Signaling the future – How Norway is driving a new era of rail digitalization

Article based on a discussion from the Moving beyond podcast episode 8

There are many digitalization projects in rail transport. But for a country to set out to centrally and digitally control its entire rail transport network is unique. Lars Johan Andresen, Chief Executive Officer of Siemens Mobility AS Norway and Sverre Kjenne, Chief Operating Officer of the railway operator Bane NOR, report on how Norway is currently planning and implementing the most modern railway network in Europe in the current episode of the Siemens Mobility Podcast "Moving beyond". The clear message: The safety, efficiency, comfort and punctuality of the existing rail network can be significantly increased digitally.


Unlike many other European countries, high population growth is forecast for Norway in the coming years. Instead of 5.1 million (2015), around 6.3 million people are expected to live in Norway by 2040. Because growth is mainly expected in urban areas, rail passenger transport is even more important. The National Transport Plan therefore not envisages massive route expansion over the next twelve years. Instead, the existing rail traffic with 4,200 kilometres of track and 350 stations is to become significantly more efficient, punctual and comfortable thanks to a digital upgrade. This upgrade will make Norway the most modern railway system in Europe within 17 years, with an investment of more than 2.5 billion Euros.

The project has already been awarded the European Railway Prize 2022. The basic idea is to control the train traffic for all of Norway via a single data centre. In today's structure there are numerous interlockings with different signaling systems. The approach for the future European Rail Traffic Management System (ERTMS) is above all a massive standardization programme with a completely new technology.

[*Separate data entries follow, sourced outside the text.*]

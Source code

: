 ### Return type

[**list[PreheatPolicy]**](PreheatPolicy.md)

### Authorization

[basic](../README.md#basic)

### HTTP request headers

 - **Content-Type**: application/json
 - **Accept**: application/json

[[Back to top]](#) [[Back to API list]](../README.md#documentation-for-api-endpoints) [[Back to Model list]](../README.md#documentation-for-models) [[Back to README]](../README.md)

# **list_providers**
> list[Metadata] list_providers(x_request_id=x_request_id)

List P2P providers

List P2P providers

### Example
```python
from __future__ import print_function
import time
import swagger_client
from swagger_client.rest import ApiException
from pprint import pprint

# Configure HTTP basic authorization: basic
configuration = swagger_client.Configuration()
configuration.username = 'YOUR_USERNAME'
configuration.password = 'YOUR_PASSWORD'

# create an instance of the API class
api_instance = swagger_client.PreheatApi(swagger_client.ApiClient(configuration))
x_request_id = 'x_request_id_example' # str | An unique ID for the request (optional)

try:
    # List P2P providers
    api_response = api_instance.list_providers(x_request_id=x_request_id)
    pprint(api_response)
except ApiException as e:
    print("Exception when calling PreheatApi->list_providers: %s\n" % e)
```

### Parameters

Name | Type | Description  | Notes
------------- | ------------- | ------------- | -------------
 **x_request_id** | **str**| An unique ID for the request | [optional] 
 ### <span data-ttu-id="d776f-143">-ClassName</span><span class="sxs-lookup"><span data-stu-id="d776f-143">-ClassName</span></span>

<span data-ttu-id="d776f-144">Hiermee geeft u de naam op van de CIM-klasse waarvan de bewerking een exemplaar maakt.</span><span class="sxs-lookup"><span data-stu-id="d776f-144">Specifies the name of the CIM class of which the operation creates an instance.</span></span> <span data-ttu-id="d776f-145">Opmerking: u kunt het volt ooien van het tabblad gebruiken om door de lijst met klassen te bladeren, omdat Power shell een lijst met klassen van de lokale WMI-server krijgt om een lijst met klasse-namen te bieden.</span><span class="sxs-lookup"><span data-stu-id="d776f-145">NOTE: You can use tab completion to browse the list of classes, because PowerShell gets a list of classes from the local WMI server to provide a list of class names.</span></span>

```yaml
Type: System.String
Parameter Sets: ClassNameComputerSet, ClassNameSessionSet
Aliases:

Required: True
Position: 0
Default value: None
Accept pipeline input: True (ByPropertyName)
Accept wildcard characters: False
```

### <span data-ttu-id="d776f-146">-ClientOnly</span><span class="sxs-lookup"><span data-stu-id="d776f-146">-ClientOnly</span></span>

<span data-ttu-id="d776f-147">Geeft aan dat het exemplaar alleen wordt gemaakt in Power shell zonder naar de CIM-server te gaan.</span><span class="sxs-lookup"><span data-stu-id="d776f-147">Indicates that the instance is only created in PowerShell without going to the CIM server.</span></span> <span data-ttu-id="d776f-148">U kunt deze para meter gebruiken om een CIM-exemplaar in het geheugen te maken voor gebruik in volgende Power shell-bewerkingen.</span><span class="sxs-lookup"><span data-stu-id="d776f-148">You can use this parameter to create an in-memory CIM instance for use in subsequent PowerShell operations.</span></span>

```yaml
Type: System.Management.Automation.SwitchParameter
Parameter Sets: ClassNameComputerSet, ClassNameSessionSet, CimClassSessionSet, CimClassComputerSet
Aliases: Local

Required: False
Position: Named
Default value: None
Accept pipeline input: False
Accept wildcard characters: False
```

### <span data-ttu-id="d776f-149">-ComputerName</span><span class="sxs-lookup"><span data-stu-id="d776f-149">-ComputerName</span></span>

All data communication between the signaling systems, the radio block centre and the trains' ETCS computers will take place via digital GSM radio. Central signalling systems and field elements communicate with each other via a fibre optic network. Bane NOR uses the European EULYNX standard interfaces because they did not want to develop a separate system for Norway, but instead want to be compatible with the systems used in future throughout Europe. The country's entire interlocking control system will be reduced from 350 interlockings to two redundant data centres. At the same time, the operating data of the IP infrastructure can be used in real time to protect it from unauthorized access in order to detect problems or wear and tear on e.g. point operating systems, level crossings, axle counters, an early stage. The data should also be available to the customers of Bane NOR in order to use highly innovative applications for the public transport of the future.

For the entire project, Siemens Mobility is supplying around 6,000 point operating systems, more than 8,000 axle counters and around 15,000 balises – information points in the railway track that store operational information and transmit it to rail vehicles. The modernization of all lines should be completed by 2034. The first sections were originally scheduled to go into operation as early as October 2022. However, global supply bottlenecks have meant that the conversion of the first of a total of 400 Bane NOR trains has been delayed and the date has been postponed to 2023. The maintenance and service contract, through which Siemens Mobility is supporting the programme until at least 2059, also comes into effect with the start of operations of the first line.

The transition from a decentralized, analogue to a centralized, digital system requires completely new skills from the Bane NOR employees. Around 5,000 employees have to be trained in the new technology, for which a training centre is specifically built. Important here: The changeover does not take place on day X, but continuously. Because until the complete conversion, the old system continues to be kept in operation. Necessary construction work can only be carried outsidethe Norwegian winter. A lot of snow and temperatures which are often at least minus 20 degrees, do in a lot of areas not allow outside works in winter time.

The test centres, on the other hand, are available all year round – one in Norway and one in Germany. They have been in operation since October 2019 and house the central ETCS interlocking and all system components. In the medium term, the goal is a complete digital twin of the entire railway system, which reduces the need for on-site tests, where operations must continue. The digital twin makes it possible to play through individual changes in the simulation and to observe their effects on the overall system. The parallel architecture of both test centres proved to be a big plus during the pandemic, when tests continued to be carried out remotely in both Germany and Norway.

But what are the main benefits from the perspective of Norwegian rail customers? Because all signals on the main tracks will be dismantled, they are no longer sources of interference - their susceptibility to trouble is a frequent problem, and lead to delays or train cancellations. With more punctuality, the capacity on the existing routes also increases, the range of rail connections becomes denser and the attractiveness of rail transport increases. The automation of stations and crossings as well as the standardization of training content and processes also increase the level of safety, although Norway is already one of the European role models here. Rail operators, in particular, are pleased about lower maintenance costs and longer life cycles thanks to “predictive maintenance”.


So it’s no wonder that Lars Johan Andresen and Sverre Kjenne are talking about a new era for Norway’s railways. An era whose development is being watched by the whole of Europe. 

The answers to questions such as how far standardization can go, whether control with a single data centre and a single interlocking system is possible, and whether all trains can be converted with the same equipment will influence the expansion plans of all European railway nations.
Sverre Kjenne
Finland is planning a similar national solution as Norway, but will not start before 2028. It may be that the Bane NOR project becomes a blueprint for the digitalization of railways in general.